Y si en materia penal llueve, en las otras jurisdicciones no escampa: hay una enorme irresolutibidad que condena a los demandantes de justicia a años de espera antes de conocer un fallo definitivo. Peor aún, a aquellas jurisdicciones encargadas de tramitar y resolver conflictos de tierras, por ejemplo, no se les han entregado los suficiente recursos humanos y materiales para intentar superar la conflictividad en un escenario de agudas tensiones que se han intentado resolver en muchos casos con cientos de asesinatos de líderes sociales, otra expresión dolorosa de justicia por mano propia. Recordemos como hace poco el Gobierno, y el Congreso torpedearon el trámite de una iniciativa que pretendía fortalecer la jurisdicción agraria.
En Tolú, un niño de 12 años y un joven de 18, fueron asesinados por grupos de limpieza social que pretendiendo hacer justicia privada, se los arrebataron a varios ciudadanos que los habían capturado porque supuestamente iban a robar.
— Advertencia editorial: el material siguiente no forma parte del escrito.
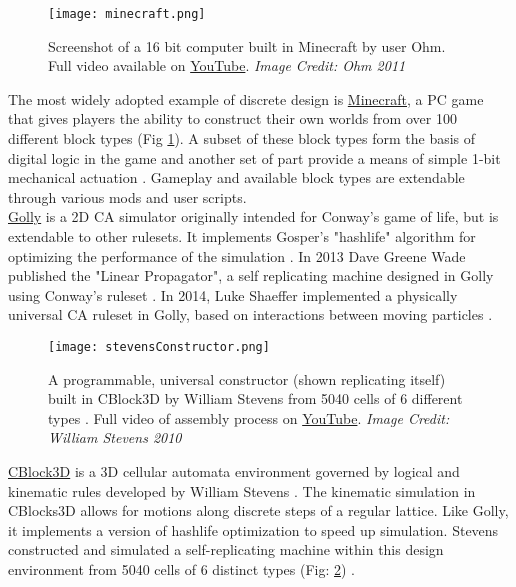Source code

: {\begin{figure}
  \texttt{[image: minecraft.png]}
  \caption{Screenshot of a 16 bit computer built in Minecraft by user Ohm.  Full video available on \href{https://www.youtube.com/watch?v=KzrFzkb3A4o}{YouTube}. \textit{Image Credit: Ohm 2011}}
  \label{fig:minecraft}
\end{figure}

The most widely adopted example of discrete design is \href{https://minecraft.net/}{Minecraft}, a PC game that gives players the ability to construct their own worlds from over 100 different block types (Fig \ref{fig:minecraft}).  A subset of these block types form the basis of digital logic in the game and another set of part provide a means of simple 1-bit mechanical actuation \cite{MinecraftWik2016}.  Gameplay and available block types are extendable through various mods and user scripts.
\\

\href{http://golly.sourceforge.net/}{Golly} is a 2D CA simulator originally intended for Conway's game of life, but is extendable to other rulesets.  It implements Gosper's "hashlife" algorithm for optimizing the performance of the simulation \cite{Gosper1984}.  In 2013 Dave Greene Wade published the "Linear Propagator", a self replicating machine designed in Golly using Conway's ruleset \cite{Greene2013a}.  In 2014, Luke Shaeffer implemented a physically universal CA ruleset in Golly, based on interactions between moving particles \cite{Shaffer2014}.\\

\begin{figure}
  \texttt{[image: stevensConstructor.png]}
  \caption{A programmable, universal constructor (shown replicating itself) built in CBlock3D by William Stevens from 5040 cells of 6 different types \cite{Stevens2009b}.  Full video of assembly process on  \href{https://www.youtube.com/watch?v=PBXO_6Jn1fs}{YouTube}. \textit{Image Credit: William Stevens 2010}}
  \label{fig:stevensConstructor}
\end{figure}
\href{https://www.youtube.com/watch?feature=player_embedded&v=PBXO_6Jn1fs}{CBlock3D} is a 3D cellular automata environment governed by logical and kinematic rules developed by William Stevens \cite{Stevens2007} \cite{Stevens2009}.  The kinematic simulation in CBlocks3D allows for motions along discrete steps of a regular lattice.  Like Golly, it implements a version of hashlife optimization \cite{Stevens2010} to speed up simulation.  Stevens constructed and simulated a self-replicating machine within this design environment from 5040 cells of 6 distinct types (Fig: \ref{fig:stevensConstructor}) \cite{Stevens2009b}.
\\

}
Este hecho es una aterradora síntesis de nuestros problemas más agobiantes como sociedad y como Estado: la marginalidad de niños y jóvenes que por cualquier razón terminan en la delincuencia, la indolencia del Estado que no logra incorporar a esos niños y jóvenes a los espacios de formación, y a las oportunidades, la ineficiencia de las autoridades cuando se reclama su intervención y no lo hacen, la desconfianza de los ciudadanos en las instituciones públicas y la incompetencia del Gobierno que no ha logrado poner en ejecución una efectiva política pública de seguridad ciudadana en todo el territorio, son todas variables que nos hablan de un Estado débil al que le cabe toda la responsabilidad de no hacer lo suficiente para evitar esta tragedia; estamos fracasando como sociedad y volviendo trizas el contrato social que nos otorgaría un lugar bajo el sol en el escenario de la modernidad.
A este hastío con el Estado, con las autoridades y con el sistema judicial habría que agregar la ineficacia de la política carcelaria que parece no importarle a nadie y que en sus entrañas monstruosas incuba la reproducción de las peores formas de delincuencia porque no resocializa, y al contrario, prepara al delincuente para reincidir en formas más sofisticadas del delito. Dicen las estadísticas qué el 40% de los delitos en Colombia se cometen desde las cárceles.
Por donde se mire, tenemos un Estado débil, casi fallido, que debemos transformar de manera estructural.